▶ _Exercise objective_:
Output only the lines below from the one containing "### List of" to the one containing "incremented version code.", exactly as written, both ends kept.

▬▬▬▬▬▬▬▬▬▬

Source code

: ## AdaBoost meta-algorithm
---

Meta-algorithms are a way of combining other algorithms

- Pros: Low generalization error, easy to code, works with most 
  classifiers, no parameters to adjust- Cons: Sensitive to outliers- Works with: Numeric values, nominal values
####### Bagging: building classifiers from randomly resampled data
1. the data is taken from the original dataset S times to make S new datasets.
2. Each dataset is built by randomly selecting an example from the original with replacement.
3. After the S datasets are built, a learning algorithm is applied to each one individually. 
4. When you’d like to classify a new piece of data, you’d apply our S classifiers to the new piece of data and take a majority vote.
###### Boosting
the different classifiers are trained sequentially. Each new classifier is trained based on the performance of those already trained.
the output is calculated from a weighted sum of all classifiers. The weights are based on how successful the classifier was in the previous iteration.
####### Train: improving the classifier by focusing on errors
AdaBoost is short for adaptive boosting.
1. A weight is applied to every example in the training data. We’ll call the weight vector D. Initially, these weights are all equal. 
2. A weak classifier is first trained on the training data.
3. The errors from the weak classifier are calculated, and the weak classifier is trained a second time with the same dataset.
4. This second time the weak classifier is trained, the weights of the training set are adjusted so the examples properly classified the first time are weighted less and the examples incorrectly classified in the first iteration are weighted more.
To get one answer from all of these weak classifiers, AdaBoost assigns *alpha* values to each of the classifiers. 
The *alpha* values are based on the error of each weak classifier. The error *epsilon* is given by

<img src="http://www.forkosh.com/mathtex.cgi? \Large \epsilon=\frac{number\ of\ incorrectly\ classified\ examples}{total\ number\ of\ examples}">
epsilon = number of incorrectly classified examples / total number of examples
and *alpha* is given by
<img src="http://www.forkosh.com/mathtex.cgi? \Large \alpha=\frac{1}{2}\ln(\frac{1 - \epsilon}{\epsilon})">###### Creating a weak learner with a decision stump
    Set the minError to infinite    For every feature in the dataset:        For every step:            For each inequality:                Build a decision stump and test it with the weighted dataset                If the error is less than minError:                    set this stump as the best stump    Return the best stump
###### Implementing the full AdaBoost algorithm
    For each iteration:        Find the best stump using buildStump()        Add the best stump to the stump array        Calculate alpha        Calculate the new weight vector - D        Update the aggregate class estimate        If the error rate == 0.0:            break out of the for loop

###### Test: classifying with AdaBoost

▬▬▬▬▬▬▬▬▬▬

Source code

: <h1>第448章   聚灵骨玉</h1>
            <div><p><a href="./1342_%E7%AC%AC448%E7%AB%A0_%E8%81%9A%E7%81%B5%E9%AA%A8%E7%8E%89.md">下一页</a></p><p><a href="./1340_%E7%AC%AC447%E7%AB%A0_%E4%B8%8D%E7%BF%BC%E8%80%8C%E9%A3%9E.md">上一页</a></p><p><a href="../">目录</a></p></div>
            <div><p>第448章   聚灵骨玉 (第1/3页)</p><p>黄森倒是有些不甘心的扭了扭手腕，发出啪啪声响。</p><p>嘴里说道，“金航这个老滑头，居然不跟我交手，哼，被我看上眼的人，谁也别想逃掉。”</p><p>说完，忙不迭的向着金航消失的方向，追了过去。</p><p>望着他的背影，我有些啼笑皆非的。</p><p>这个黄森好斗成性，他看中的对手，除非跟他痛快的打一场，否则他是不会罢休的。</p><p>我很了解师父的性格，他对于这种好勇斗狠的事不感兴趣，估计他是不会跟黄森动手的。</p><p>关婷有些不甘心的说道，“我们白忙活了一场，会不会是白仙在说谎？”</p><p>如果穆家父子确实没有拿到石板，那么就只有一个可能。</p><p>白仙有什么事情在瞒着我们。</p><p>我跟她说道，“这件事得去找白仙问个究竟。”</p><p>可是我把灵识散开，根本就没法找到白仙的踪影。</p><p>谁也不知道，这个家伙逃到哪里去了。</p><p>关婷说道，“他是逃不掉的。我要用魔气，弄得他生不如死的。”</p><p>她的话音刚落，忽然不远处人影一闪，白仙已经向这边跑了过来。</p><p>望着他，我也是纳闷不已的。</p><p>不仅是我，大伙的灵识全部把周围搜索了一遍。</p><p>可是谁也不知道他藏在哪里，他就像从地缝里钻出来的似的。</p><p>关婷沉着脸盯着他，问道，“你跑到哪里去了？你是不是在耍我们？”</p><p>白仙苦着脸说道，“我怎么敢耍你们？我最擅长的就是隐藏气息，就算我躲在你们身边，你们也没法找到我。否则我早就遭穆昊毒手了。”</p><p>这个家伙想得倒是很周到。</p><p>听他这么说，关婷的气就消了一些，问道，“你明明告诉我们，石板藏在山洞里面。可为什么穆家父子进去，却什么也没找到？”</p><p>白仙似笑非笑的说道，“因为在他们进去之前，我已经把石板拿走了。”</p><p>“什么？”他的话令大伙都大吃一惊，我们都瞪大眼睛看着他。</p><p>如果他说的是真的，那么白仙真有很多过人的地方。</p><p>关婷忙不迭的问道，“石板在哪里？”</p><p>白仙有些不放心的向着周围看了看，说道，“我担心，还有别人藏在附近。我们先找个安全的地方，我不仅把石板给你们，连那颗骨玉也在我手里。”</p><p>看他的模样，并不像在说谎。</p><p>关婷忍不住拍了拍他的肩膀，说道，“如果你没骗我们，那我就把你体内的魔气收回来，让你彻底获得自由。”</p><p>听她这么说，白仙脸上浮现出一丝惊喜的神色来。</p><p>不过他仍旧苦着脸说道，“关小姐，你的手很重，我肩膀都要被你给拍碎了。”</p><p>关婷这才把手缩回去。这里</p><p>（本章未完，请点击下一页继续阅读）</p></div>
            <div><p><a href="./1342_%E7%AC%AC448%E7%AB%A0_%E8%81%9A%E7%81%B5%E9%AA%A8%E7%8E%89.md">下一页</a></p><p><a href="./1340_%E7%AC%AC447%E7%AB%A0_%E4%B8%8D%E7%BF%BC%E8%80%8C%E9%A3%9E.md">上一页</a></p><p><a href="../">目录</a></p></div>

▬▬▬▬▬▬▬▬▬▬

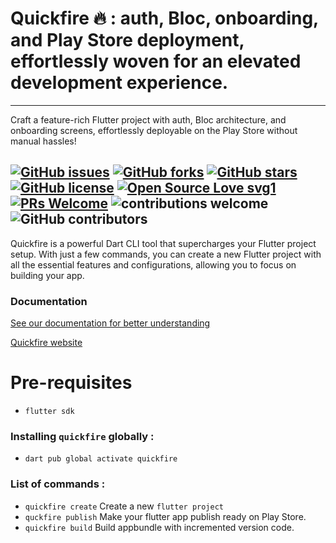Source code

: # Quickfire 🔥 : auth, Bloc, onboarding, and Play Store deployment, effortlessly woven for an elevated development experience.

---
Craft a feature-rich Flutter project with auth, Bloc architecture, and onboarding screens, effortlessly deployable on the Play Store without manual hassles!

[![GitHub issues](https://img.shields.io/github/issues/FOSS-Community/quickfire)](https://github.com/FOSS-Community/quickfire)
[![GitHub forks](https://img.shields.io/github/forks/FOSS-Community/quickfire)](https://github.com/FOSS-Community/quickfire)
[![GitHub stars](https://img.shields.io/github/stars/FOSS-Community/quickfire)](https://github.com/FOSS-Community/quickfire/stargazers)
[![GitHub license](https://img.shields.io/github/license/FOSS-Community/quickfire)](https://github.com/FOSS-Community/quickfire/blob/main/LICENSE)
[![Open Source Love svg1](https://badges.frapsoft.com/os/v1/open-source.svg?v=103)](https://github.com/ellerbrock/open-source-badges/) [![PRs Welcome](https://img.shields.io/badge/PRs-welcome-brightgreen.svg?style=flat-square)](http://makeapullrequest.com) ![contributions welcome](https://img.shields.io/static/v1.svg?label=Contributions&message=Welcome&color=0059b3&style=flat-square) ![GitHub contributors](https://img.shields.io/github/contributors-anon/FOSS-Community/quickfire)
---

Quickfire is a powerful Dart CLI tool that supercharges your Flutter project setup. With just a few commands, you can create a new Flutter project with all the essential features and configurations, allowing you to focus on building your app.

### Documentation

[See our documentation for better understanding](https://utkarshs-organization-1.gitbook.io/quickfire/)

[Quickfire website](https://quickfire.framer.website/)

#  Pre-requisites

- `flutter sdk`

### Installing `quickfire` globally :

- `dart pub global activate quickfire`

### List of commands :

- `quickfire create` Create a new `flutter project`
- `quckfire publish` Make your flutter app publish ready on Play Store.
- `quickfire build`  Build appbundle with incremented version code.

▬▬▬▬▬▬▬▬▬▬

▶ _Exercise result_:
### List of commands :

- `quickfire create` Create a new `flutter project`
- `quckfire publish` Make your flutter app publish ready on Play Store.
- `quickfire build`  Build appbundle with incremented version code.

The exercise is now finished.